▸ **WORK ORDER**
Only the lines from the opening of the material through the line bearing "Hồng Quang](https://github.com/Dokkaebi00): 18521297" should be reproduced, exactly and without pictures.
==== MATERIALS PROVIDED
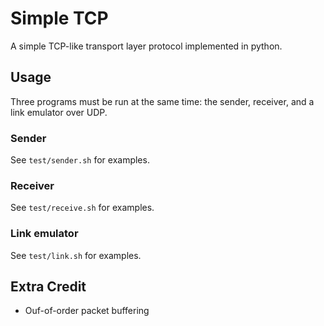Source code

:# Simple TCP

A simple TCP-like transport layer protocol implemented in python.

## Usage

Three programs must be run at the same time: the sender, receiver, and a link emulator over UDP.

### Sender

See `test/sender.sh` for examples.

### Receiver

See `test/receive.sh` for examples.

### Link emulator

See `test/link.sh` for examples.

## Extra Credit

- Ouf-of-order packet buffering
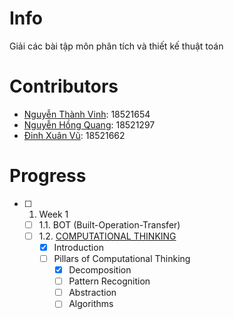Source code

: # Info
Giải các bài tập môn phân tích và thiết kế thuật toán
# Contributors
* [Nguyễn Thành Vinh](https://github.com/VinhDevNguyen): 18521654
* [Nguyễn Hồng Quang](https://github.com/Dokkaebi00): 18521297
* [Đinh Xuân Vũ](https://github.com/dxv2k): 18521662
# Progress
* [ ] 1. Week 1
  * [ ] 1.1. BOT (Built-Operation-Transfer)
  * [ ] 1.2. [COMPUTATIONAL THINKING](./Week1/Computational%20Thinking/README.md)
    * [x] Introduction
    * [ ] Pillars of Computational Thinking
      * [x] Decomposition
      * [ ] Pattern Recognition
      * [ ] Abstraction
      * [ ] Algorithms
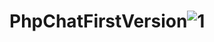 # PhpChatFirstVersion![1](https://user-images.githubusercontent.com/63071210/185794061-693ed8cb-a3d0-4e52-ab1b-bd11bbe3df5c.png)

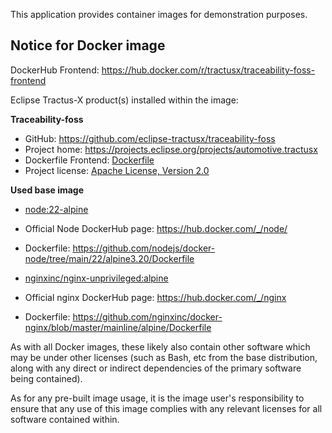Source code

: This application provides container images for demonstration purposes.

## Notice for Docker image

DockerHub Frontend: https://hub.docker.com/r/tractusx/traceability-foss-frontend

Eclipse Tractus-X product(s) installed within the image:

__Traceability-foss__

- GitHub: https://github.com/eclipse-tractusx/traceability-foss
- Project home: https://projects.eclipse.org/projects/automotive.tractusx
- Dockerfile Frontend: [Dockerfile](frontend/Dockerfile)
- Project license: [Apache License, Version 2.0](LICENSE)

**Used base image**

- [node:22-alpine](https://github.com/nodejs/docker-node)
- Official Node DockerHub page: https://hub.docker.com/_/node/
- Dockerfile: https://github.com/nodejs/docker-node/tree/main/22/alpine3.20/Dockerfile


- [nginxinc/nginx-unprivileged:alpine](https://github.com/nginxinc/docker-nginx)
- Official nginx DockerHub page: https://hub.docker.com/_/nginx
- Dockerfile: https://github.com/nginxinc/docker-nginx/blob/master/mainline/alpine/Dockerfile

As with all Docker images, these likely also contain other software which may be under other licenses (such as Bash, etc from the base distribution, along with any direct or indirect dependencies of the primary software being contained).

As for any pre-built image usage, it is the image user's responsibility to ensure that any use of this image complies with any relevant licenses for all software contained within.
========
▸ **RESULT BELOW**
Source code

:# Simple TCP

A simple TCP-like transport layer protocol implemented in python.

## Usage

Three programs must be run at the same time: the sender, receiver, and a link emulator over UDP.

### Sender

See `test/sender.sh` for examples.

### Receiver

See `test/receive.sh` for examples.

### Link emulator

See `test/link.sh` for examples.

## Extra Credit

- Ouf-of-order packet buffering
Source code

: # Info
Giải các bài tập môn phân tích và thiết kế thuật toán
# Contributors
* [Nguyễn Thành Vinh](https://github.com/VinhDevNguyen): 18521654
* [Nguyễn Hồng Quang](https://github.com/Dokkaebi00): 18521297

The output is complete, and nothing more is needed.